The thing about being in pain every day is that people expect you to get used to it.

You never get used to it.

It’s been exactly one year since I woke up with a pain on my right side. It was Super Bowl Sunday, and I thought it was strange, but I went about my day. The following morning, instead of going to work, I made a u-turn and headed to the closest ER.

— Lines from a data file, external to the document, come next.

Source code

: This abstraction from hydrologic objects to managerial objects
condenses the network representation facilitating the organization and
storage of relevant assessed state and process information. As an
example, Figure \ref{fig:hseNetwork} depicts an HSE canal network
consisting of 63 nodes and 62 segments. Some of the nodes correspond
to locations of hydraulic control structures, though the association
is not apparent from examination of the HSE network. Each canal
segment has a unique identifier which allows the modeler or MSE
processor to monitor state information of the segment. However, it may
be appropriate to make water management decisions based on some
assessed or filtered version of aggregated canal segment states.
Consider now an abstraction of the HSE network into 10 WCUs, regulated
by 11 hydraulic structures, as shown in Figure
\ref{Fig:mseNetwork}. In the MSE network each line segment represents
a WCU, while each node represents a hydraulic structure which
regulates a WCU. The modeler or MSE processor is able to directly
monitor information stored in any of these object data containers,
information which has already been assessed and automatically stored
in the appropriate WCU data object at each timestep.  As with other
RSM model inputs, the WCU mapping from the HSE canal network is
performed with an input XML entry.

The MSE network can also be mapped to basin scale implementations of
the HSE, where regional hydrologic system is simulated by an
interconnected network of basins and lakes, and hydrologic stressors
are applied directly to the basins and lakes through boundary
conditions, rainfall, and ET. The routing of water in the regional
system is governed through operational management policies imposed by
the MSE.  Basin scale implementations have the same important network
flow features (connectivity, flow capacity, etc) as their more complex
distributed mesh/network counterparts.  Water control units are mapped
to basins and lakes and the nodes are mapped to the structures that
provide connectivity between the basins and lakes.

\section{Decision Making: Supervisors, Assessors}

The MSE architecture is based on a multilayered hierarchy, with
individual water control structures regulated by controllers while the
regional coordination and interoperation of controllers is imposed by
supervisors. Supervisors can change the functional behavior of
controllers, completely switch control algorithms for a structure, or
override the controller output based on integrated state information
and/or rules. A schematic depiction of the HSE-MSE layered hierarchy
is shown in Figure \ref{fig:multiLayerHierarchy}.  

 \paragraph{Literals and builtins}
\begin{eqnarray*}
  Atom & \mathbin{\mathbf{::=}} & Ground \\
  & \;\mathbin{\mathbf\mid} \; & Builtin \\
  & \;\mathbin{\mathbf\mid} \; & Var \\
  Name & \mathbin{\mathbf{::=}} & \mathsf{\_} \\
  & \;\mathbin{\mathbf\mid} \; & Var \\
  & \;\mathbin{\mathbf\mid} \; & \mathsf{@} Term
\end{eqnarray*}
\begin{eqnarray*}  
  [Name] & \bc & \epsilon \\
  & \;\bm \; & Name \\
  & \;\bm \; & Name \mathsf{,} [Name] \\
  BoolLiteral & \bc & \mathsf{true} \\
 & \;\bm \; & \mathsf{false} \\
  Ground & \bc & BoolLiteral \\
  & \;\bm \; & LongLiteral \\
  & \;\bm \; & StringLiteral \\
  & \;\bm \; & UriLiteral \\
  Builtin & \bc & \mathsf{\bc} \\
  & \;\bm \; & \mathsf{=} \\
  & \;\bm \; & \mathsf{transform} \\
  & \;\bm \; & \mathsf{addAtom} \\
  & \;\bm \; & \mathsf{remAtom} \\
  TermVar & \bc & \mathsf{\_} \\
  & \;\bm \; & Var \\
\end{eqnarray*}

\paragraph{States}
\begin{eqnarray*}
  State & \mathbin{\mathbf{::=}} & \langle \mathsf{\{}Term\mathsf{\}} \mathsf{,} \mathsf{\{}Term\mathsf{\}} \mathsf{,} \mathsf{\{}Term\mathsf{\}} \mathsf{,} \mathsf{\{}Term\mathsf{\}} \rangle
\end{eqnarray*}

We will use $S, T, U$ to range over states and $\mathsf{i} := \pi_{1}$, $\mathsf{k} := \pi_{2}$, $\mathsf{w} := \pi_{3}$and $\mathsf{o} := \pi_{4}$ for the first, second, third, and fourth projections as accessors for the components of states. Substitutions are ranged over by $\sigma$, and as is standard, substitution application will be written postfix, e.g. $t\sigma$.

As a card-carrying member of Blue Cross, Blue Shield, I was given the $20,000-overnight stay, complete with a quick camera down my throat procedure, and a CT scan with IV dye that made me vomit right there on the CT bed. Is that even what it’s called? A CT bed? Whatever it was, I threw up right there on it, and then slid right back under the CT camera so that they could take some pictures, charge me and Blue Cross thousands of dollars and then tell me nothing was wrong.

Nothing at all.

Well, the camera in my throat did show a small ulcer in my intestines. That was probably it. That was probably what was causing the horrific pain. I was sent on my way with prescription strength antacid, and strict instructions not to eat tomatoes for three months.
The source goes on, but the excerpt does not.